TASK DESCRIPTION ::
Determine how many lines in the following listing include "generating". Respond with that number only.
____ MATERIAL PROVIDED
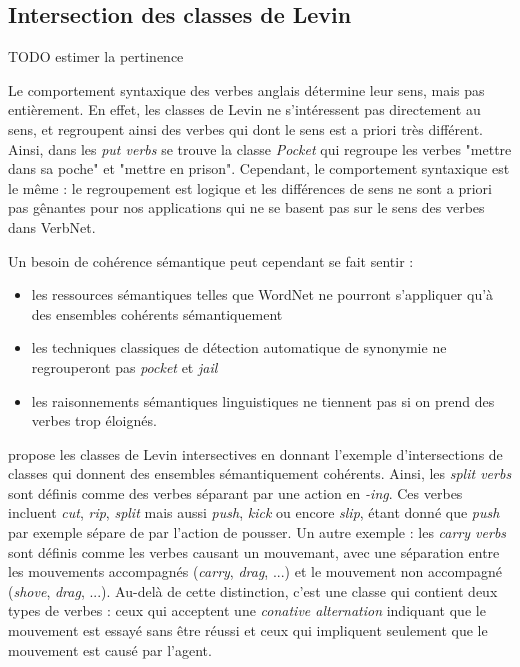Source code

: \subsection{Intersection des classes de Levin}

TODO estimer la pertinence

Le comportement syntaxique des verbes anglais détermine leur sens, mais pas entièrement. En effet, les classes de Levin ne s'intéressent pas directement au sens, et regroupent ainsi des verbes qui dont le sens est a priori très différent. Ainsi, dans les \textit{put verbs} se trouve la classe \textit{Pocket} qui regroupe les verbes "mettre dans sa poche" et "mettre en prison". Cependant, le comportement syntaxique est le même : le regroupement est logique et les différences de sens ne sont a priori pas gênantes pour nos applications qui ne se basent pas sur le sens des verbes dans VerbNet.

Un besoin de cohérence sémantique peut cependant se fait sentir :
\begin{itemize}
    \item les ressources sémantiques telles que WordNet ne pourront s'appliquer qu'à des ensembles cohérents sémantiquement
    \item les techniques classiques de détection automatique de synonymie ne regrouperont pas \textit{pocket} et \textit{jail}
    \item les raisonnements sémantiques linguistiques ne tiennent pas si on prend des verbes trop éloignés.
\end{itemize}

\cite{dang1998investigating} propose les classes de Levin intersectives en donnant l'exemple d'intersections de classes qui donnent des ensembles sémantiquement cohérents. Ainsi, les \textit{split verbs} sont définis comme des verbes séparant par une action en \textit{-ing}. Ces verbes incluent \textit{cut}, \textit{rip}, \textit{split} mais aussi \textit{push}, \textit{kick} ou encore \textit{slip}, étant donné que \textit{push} par exemple sépare de par l'action de pousser. Un autre exemple : les \textit{carry verbs} sont définis comme les verbes causant un mouvemant, avec une séparation entre les mouvements accompagnés (\textit{carry}, \textit{drag}, ...) et le mouvement non accompagné (\textit{shove}, \textit{drag}, ...). Au-delà de cette distinction, c'est une classe qui contient deux types de verbes : ceux qui acceptent une \textit{conative alternation} indiquant que le mouvement est essayé sans être réussi et ceux qui impliquent seulement que le mouvement est causé par l'agent.

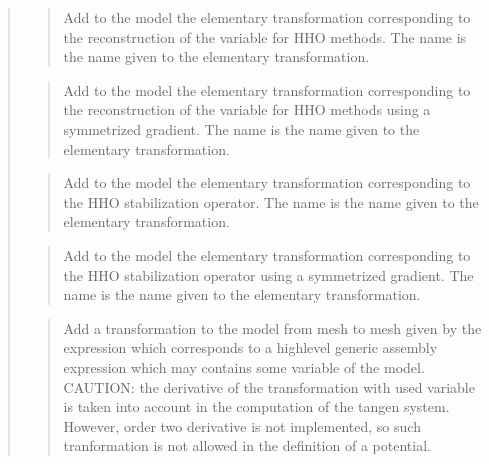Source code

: \documentclass[a4paper,11pt,english]{sphinxmanual}
\begin{document}
\begin{quote}
\begin{quote}
\sphinxAtStartPar
Add to the model the elementary transformation corresponding to the
reconstruction of the variable for HHO methods.
The name is the name given to the elementary transformation.
\end{quote}

\sphinxAtStartPar
{}
\begin{quote}

\sphinxAtStartPar
Add to the model the elementary transformation corresponding to the
reconstruction of the variable for HHO methods using a symmetrized
gradient.
The name is the name given to the elementary transformation.
\end{quote}

\sphinxAtStartPar
{}
\begin{quote}

\sphinxAtStartPar
Add to the model the elementary transformation corresponding to the
HHO stabilization operator.
The name is the name given to the elementary transformation.
\end{quote}

\sphinxAtStartPar
{}
\begin{quote}

\sphinxAtStartPar
Add to the model the elementary transformation corresponding to the
HHO stabilization operator using a symmetrized gradient.
The name is the name given to the elementary transformation.
\end{quote}

\sphinxAtStartPar
{}
\begin{quote}

\sphinxAtStartPar
Add a transformation to the model from mesh  to mesh
 given by the expression  which corresponds to a
high\sphinxhyphen{}level generic assembly expression which may contains some
variable of the model. CAUTION: the derivative of the
transformation with used variable is taken into account in the
computation of the tangen system. However, order two derivative is not
implemented, so such tranformation is not allowed in the definition
of a potential.
\end{quote}


\end{quote}
\end{document}
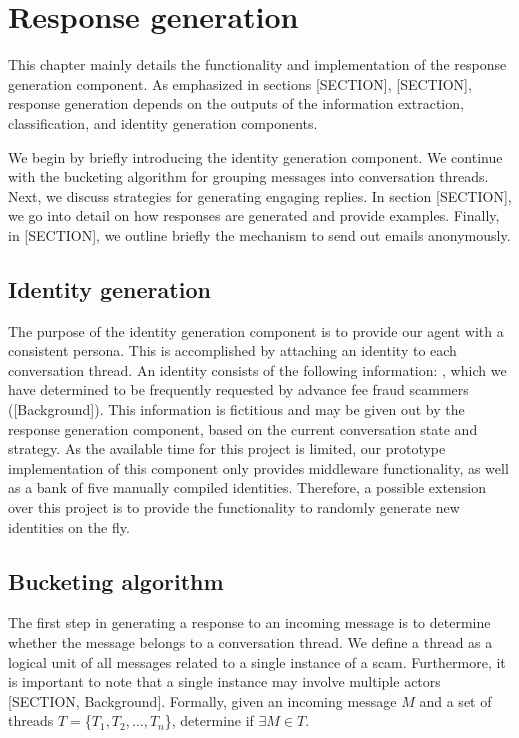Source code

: \chapter{Response generation}

This chapter mainly details the functionality and implementation of the response generation component. As emphasized in sections [SECTION], [SECTION], response generation depends on the outputs of the information extraction, classification, and identity generation components. 

We begin by briefly introducing the identity generation component. We continue with the bucketing algorithm for grouping messages into conversation threads. Next, we discuss strategies for generating engaging replies. In section [SECTION], we go into detail on how responses are generated and provide examples. Finally, in [SECTION], we outline briefly the mechanism to send out emails anonymously.

\section{Identity generation}
The purpose of the identity generation component is to provide our agent with a consistent persona. This is accomplished by attaching an identity to each conversation thread. An identity consists of the following information: , which we have determined to be frequently requested by advance fee fraud scammers ([Background]). This information is fictitious and may be given out by the response generation component, based on the current conversation state and strategy. As the available time for this project is limited, our prototype implementation of this component only provides middleware functionality, as well as a bank of five manually compiled identities. Therefore, a possible extension over this project is to provide the functionality to randomly generate new identities on the fly.

\section{Bucketing algorithm}
The first step in generating a response to an incoming message is to determine whether the message belongs to a conversation thread. We define a thread as a logical unit of all messages related to a single instance of a scam. Furthermore, it is important to note that a single instance may involve multiple actors [SECTION, Background]. Formally, given an incoming message $M$ and a set of threads $T = $\{$T_{1}, T_{2}, ..., T_{n}$\}, determine if $\exists M \in T$.
	

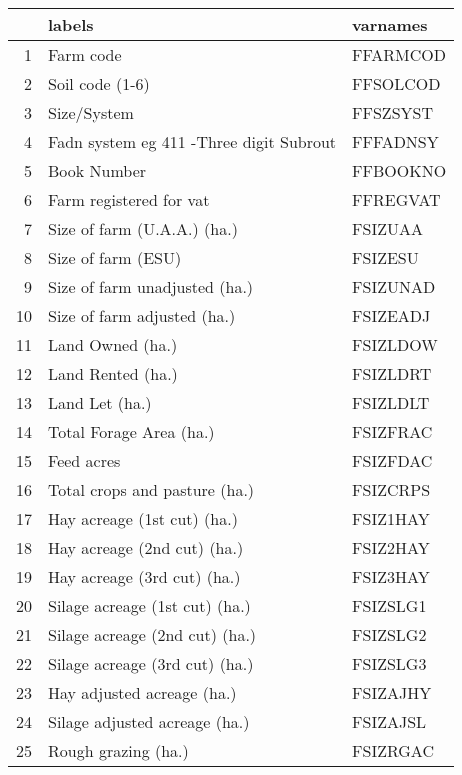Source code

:\documentclass{article}\usepackage{graphicx, color}
\begin{document}
\begin{flushleft}
\newpage
\begin{table}[ht]
\begin{center}
\begin{tabular}{rll}
  \hline
 & labels & varnames \\ 
  \hline
1 & Farm code & FFARMCOD \\ 
  2 & Soil code     (1-6) & FFSOLCOD \\ 
  3 & Size/System & FFSZSYST \\ 
  4 & Fadn system eg 411 -Three digit Subrout & FFFADNSY \\ 
  5 & Book Number & FFBOOKNO \\ 
  6 & Farm registered for vat & FFREGVAT \\ 
  7 & Size of farm (U.A.A.)    (ha.) & FSIZUAA \\ 
  8 & Size of farm (ESU) & FSIZESU \\ 
  9 & Size of farm unadjusted  (ha.) & FSIZUNAD \\ 
  10 & Size of farm adjusted    (ha.) & FSIZEADJ \\ 
  11 & Land Owned               (ha.) & FSIZLDOW \\ 
  12 & Land  Rented             (ha.) & FSIZLDRT \\ 
  13 & Land  Let                (ha.) & FSIZLDLT \\ 
  14 & Total Forage Area        (ha.) & FSIZFRAC \\ 
  15 & Feed acres & FSIZFDAC \\ 
  16 & Total crops and pasture  (ha.) & FSIZCRPS \\ 
  17 & Hay acreage (1st cut)    (ha.) & FSIZ1HAY \\ 
  18 & Hay acreage (2nd cut)    (ha.) & FSIZ2HAY \\ 
  19 & Hay acreage (3rd cut)    (ha.) & FSIZ3HAY \\ 
  20 & Silage acreage (1st cut) (ha.) & FSIZSLG1 \\ 
  21 & Silage acreage (2nd cut) (ha.) & FSIZSLG2 \\ 
  22 & Silage acreage (3rd cut) (ha.) & FSIZSLG3 \\ 
  23 & Hay adjusted acreage     (ha.) & FSIZAJHY \\ 
  24 & Silage adjusted acreage  (ha.) & FSIZAJSL \\ 
  25 & Rough grazing            (ha.) & FSIZRGAC \\ 

\end{tabular}
\end{center}
\end{table}
\end{flushleft}
\end{document}
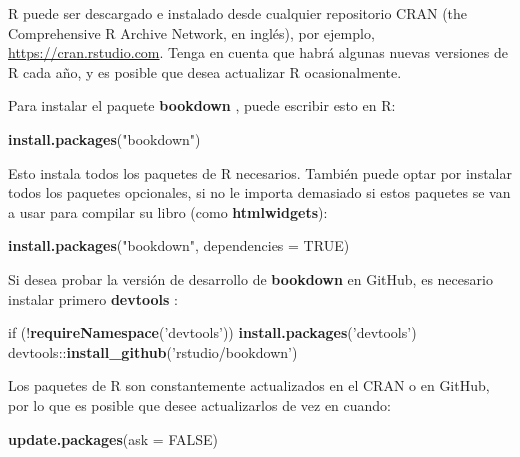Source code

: \documentclass[12pt,]{krantz}
\makeatletter
\newenvironment{Shaded}{\begin{snugshade}}{\end{snugshade}}
\newcommand{\KeywordTok}[1]{\textcolor[rgb]{0.13,0.29,0.53}{\textbf{{#1}}}}
\newcommand{\DataTypeTok}[1]{\textcolor[rgb]{0.13,0.29,0.53}{{#1}}}
\newcommand{\StringTok}[1]{\textcolor[rgb]{0.31,0.60,0.02}{{#1}}}
\newcommand{\OtherTok}[1]{\textcolor[rgb]{0.56,0.35,0.01}{{#1}}}
\newcommand{\NormalTok}[1]{{#1}}
\newenvironment{kframe}{%
\medskip{}
\setlength{\fboxsep}{.8em}
 \def\at@end@of@kframe{}%
 \ifinner\ifhmode%
  \def\at@end@of@kframe{\end{minipage}}%
  \begin{minipage}{\columnwidth}%
 \fi\fi%
 \def\FrameCommand##1{\hskip\@totalleftmargin \hskip-\fboxsep
 \colorbox{shadecolor}{##1}\hskip-\fboxsep
     \hskip-\linewidth \hskip-\@totalleftmargin \hskip\columnwidth}%
 \MakeFramed {\advance\hsize-\width
   \@totalleftmargin\z@ \linewidth\hsize
   \@setminipage}}%
 {\par\unskip\endMakeFramed%
 \at@end@of@kframe}
\renewenvironment{Shaded}{\begin{kframe}}{\end{kframe}}
\theoremstyle{definition}
\theoremstyle{definition}
\theoremstyle{remark}
\makeatother
\begin{document}
R puede ser descargado e instalado desde cualquier repositorio CRAN (the
Comprehensive R Archive Network, en inglés), por ejemplo,
\url{https://cran.rstudio.com}. Tenga en cuenta que habrá algunas nuevas
versiones de R cada año, y es posible que desea actualizar R
ocasionalmente.

Para instalar el paquete \textbf{bookdown} , puede escribir esto en R:

\begin{Shaded}
\begin{Highlighting}[]
\KeywordTok{install.packages}\NormalTok{(}\StringTok{"bookdown"}\NormalTok{)}
\end{Highlighting}
\end{Shaded}

Esto instala todos los paquetes de R necesarios. También puede optar por
instalar todos los paquetes opcionales, si no le importa demasiado si
estos paquetes se van a usar para compilar su libro (como
\textbf{htmlwidgets}):

\begin{Shaded}
\begin{Highlighting}[]
\KeywordTok{install.packages}\NormalTok{(}\StringTok{"bookdown"}\NormalTok{, }\DataTypeTok{dependencies =} \OtherTok{TRUE}\NormalTok{)}
\end{Highlighting}
\end{Shaded}

Si desea probar la versión de desarrollo de \textbf{bookdown} en GitHub,
es necesario instalar primero \textbf{devtools} :

\begin{Shaded}
\begin{Highlighting}[]
\NormalTok{if (!}\KeywordTok{requireNamespace}\NormalTok{(}\StringTok{'devtools'}\NormalTok{)) }\KeywordTok{install.packages}\NormalTok{(}\StringTok{'devtools'}\NormalTok{)}
\NormalTok{devtools::}\KeywordTok{install_github}\NormalTok{(}\StringTok{'rstudio/bookdown'}\NormalTok{)}
\end{Highlighting}
\end{Shaded}

Los paquetes de R son constantemente actualizados en el CRAN o en
GitHub, por lo que es posible que desee actualizarlos de vez en cuando:

\begin{Shaded}
\begin{Highlighting}[]
\KeywordTok{update.packages}\NormalTok{(}\DataTypeTok{ask =} \OtherTok{FALSE}\NormalTok{)}
\end{Highlighting}
\end{Shaded}
\end{document}
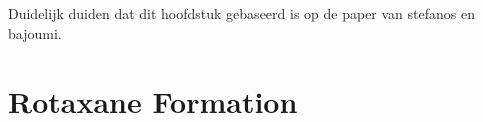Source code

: Duidelijk duiden dat dit hoofdstuk gebaseerd is op de paper van stefanos en bajoumi.
\section{Rotaxane Formation}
________
RESULT OF THIS TASK ::
2